У меня была масса времени и ни гроша в кармане. Два-три часа в день я должен был вести уроки разговорного английского — вот и все. А зачем этим беднягам английский язык? Мне было их жаль до слез.
Я начал с урока, посвященного физиологии любви. Рассказывал о том, как происходит половой акт у слонов!. Мои слушатели были ошеломлены. После первого урока английского ученики толпились у дверей, поджидая меня. Мы великолепно поладили. Они задавали мне самые разнообразные вопросы, точно только вчера родились, а я не просто не возражал, но даже приучал их задавать мне самые щекотливые вопросы. Спрашивайте что хотите! — таков был мой лозунг.

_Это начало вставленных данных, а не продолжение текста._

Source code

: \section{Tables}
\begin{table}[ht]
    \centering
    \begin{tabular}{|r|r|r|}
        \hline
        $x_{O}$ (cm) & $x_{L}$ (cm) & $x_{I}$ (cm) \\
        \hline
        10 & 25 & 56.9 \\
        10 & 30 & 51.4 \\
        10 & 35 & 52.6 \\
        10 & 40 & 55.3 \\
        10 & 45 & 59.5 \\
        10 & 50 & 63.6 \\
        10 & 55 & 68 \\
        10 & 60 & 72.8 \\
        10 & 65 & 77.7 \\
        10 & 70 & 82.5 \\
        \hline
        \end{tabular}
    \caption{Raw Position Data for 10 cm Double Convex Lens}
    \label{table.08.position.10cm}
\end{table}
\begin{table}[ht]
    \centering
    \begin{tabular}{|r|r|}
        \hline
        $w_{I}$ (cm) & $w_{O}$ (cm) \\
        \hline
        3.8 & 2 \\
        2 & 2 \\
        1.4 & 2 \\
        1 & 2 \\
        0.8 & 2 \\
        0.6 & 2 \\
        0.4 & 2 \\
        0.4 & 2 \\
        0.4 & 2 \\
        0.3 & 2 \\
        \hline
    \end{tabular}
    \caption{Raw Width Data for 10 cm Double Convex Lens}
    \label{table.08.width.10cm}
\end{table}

Я здесь полномочный представитель царства свободного духа. Я здесь, чтобы пробудить ваше воображение. «В известном смысле, — сказал один знаменитый астроном, — материальная вселенная как бы исчезает, подобно уже рассказанной истории, рассеивается, подобно видению». Вот это общее мнение и есть основа того, что называется образованием. Но я этому не верю. Я вообще не верю тому, чем эти сукины дети норовят нас накормить.
Между уроками, если мне нечего было читать, я поднимался наверх поболтать с классными наставниками. Эти люди были полными, абсолютными невеждами — особенно в области искусства. Они были почти так же невежественны, как их ученики. Мне казалось, что я попал в маленький частный сумасшедший дом, откуда нет выхода.

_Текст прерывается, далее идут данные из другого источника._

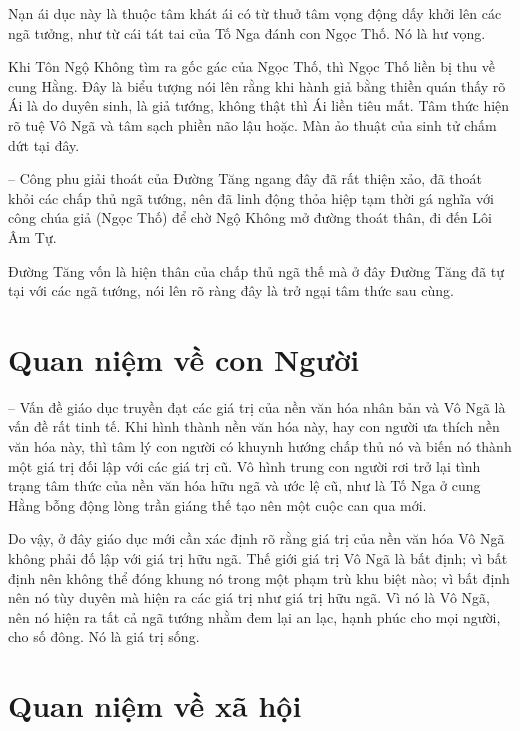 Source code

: Nạn ái dục này là thuộc tâm khát ái có từ thuở tâm vọng động dấy khởi lên các ngã tưởng, như từ cái tát tai của Tố Nga đánh con Ngọc Thố. Nó là hư vọng.

Khi Tôn Ngộ Không tìm ra gốc gác của Ngọc Thố, thì Ngọc Thố liền bị thu về cung Hằng. Đây là biểu tượng nói lên rằng khi hành giả bằng thiền quán thấy rõ Ái là do duyên sinh, là giả tướng, không thật thì Ái liền tiêu mất. Tâm thức hiện rõ tuệ Vô Ngã và tâm sạch phiền não lậu hoặc. Màn ảo thuật của sinh tử chấm dứt tại đây.

-- Công phu giải thoát của Đường Tăng ngang đây đã rất thiện xảo, đã thoát khỏi các chấp thủ ngã tướng, nên đã linh động thỏa hiệp tạm thời gá nghĩa với công chúa giả (Ngọc Thố) để chờ Ngộ Không mở đường thoát thân, đi đến Lôi Âm Tự.

Đường Tăng vốn là hiện thân của chấp thủ ngã thế mà ở đây Đường Tăng đã tự tại với các ngã tướng, nói lên rõ ràng đây là trở ngại tâm thức sau cùng.

\section{Quan niệm về con Người} %
\label{sec:91_92_95_con_nguoi}

-- Vấn đề giáo dục truyền đạt các giá trị của nền văn hóa nhân bản và Vô Ngã là vấn đề rất tinh tế. Khi hình thành nền văn hóa này, hay con người ưa thích nền văn hóa này, thì tâm lý con người có khuynh hướng chấp thủ nó và biến nó thành một giá trị đối lập với các giá trị cũ. Vô hình trung con người rơi trở lại tình trạng tâm thức của nền văn hóa hữu ngã và ước lệ cũ, như là Tố Nga ở cung Hằng bỗng động lòng trần giáng thế tạo nên một cuộc can qua mới.

Do vậy, ở đây giáo dục mới cần xác định rõ rằng giá trị của nền văn hóa Vô Ngã không phải đố lập với giá trị hữu ngã. Thế giới giá trị Vô Ngã là bất định; vì bất định nên không thể đóng khung nó trong một phạm trù khu biệt nào; vì bất định nên nó tùy duyên mà hiện ra các giá trị như giá trị hữu ngã. Vì nó là Vô Ngã, nên nó hiện ra tất cả ngã tướng nhằm đem lại an lạc, hạnh phúc cho mọi người, cho số đông. Nó là giá trị sống.

\section{Quan niệm về xã hội} %
\label{sec:91_92_95_xa_hoi}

Бродя по двору с пустым брюхом, я начинал чувствовать себя слегка помешанным. Как несчастный Карл Безумный, только у меня не было Одетт Шандивер, с которой я мог бы сыграть в подкидного. Я должен был стрелять сигареты у лицеистов и частенько жевал черствый хлеб на уроках. Моя печка все время гасла, и скоро у меня не осталось щепок для растопки.

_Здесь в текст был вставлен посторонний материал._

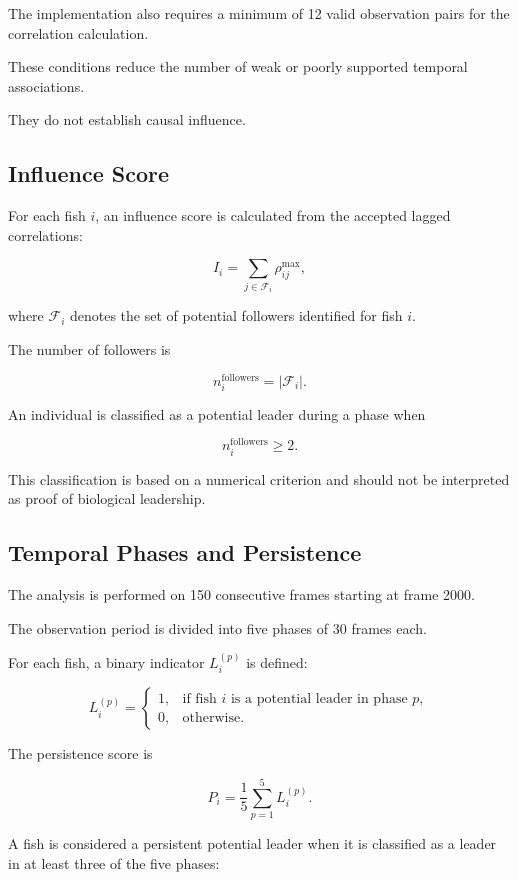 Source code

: \documentclass[10pt,a4paper]{article}
\begin{document}
The implementation also
requires a minimum of
12 valid observation pairs
for the correlation
calculation.

These conditions reduce
the number of weak or
poorly supported
temporal associations.

They do not establish
causal influence.

\subsection{Influence Score}

For each fish $i$,
an influence score is
calculated from the
accepted lagged
correlations:

\[
I_i
=
\sum_{j\in\mathcal F_i}
\rho_{ij}^{\max},
\]

where $\mathcal F_i$
denotes the set of
potential followers
identified for fish $i$.

The number of followers is

\[
n_i^{\mathrm{followers}}
=
|\mathcal F_i|.
\]

An individual is classified
as a potential leader
during a phase when

\[
n_i^{\mathrm{followers}}\geq 2.
\]

This classification
is based on a numerical
criterion and should
not be interpreted as
proof of biological
leadership.

\subsection{Temporal Phases and Persistence}

The analysis is performed
on 150 consecutive frames
starting at frame 2000.

The observation period
is divided into five phases
of 30 frames each.

For each fish,
a binary indicator
$L_i^{(p)}$ is defined:

\[
L_i^{(p)}
=
\begin{cases}
1, & \text{if fish }i
\text{ is a potential leader in phase }p,\\
0, & \text{otherwise}.
\end{cases}
\]

The persistence score is

\[
P_i
=
\frac{1}{5}
\sum_{p=1}^{5}
L_i^{(p)}.
\]

A fish is considered
a persistent potential
leader when it is
classified as a leader
in at least three
of the five phases:
\end{document}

Чувство бесконечной бессмысленности охватывало меня всякий раз, когда я подходил к воротам лицея. Снаружи он выглядел мрачным и заброшенным, внутри — заброшенным и мрачным. Сам воздух, казалось, был пропитан грязной бесплодностью, туманом книжных наук. Шлак и пепел прошлого.
Через неделю после приезда мне уже казалось, что я здесь всю жизнь. Это был какой-то липкий, назойливый, вонючий кошмар, от которого невозможно отделаться. Думая о том, что меня ждет, я приходил в полуобморочное состояние.
От тумана и снега, от этих холодных широт, от напряженных занятий, от синего кофе и хлеба без масла, от супа из чечевицы, от бобов со свиным салом, от засохшего сыра, недоваренной похлебки и мерзкого вина все обитатели этой каторжной тюрьмы страдают запорами. И именно тогда, когда мы начинаем лопаться от дерьма, замерзают сортирные трубы. Кучи дерьма растут, как муравейники, и от холода превращаются в камень. По четвергам приходит горбун с тачкой, скребком и щеткой и, волоча ногу, убирает эти замерзшие пирамидки. В коридорах повсюду валяется туалетная бумага, она прилипает к подошвам, как клейкая лента для мух. Когда на улице теплеет, запах дерьма становится особенно острым. Утром мы стоим над этим спелым дерьмом с зубными щетками в руках, и от нестерпимого смрада кружится голова. Мы стоим вокруг в красных фланелевых рубахах и ждем своей очереди, чтобы сплюнуть в дыру; похоже на знаменитый хор с наковальней из «Трубадура», только в подтяжках. Ночью, когда у меня схватывает живот, я бегу вниз в сортир господина Инспектора, около въезда во двор. Мой сортир не работает, а стульчак всегда испачкан кровью. Сортир господина Инспектора тоже не работает, но там можно хоть сесть.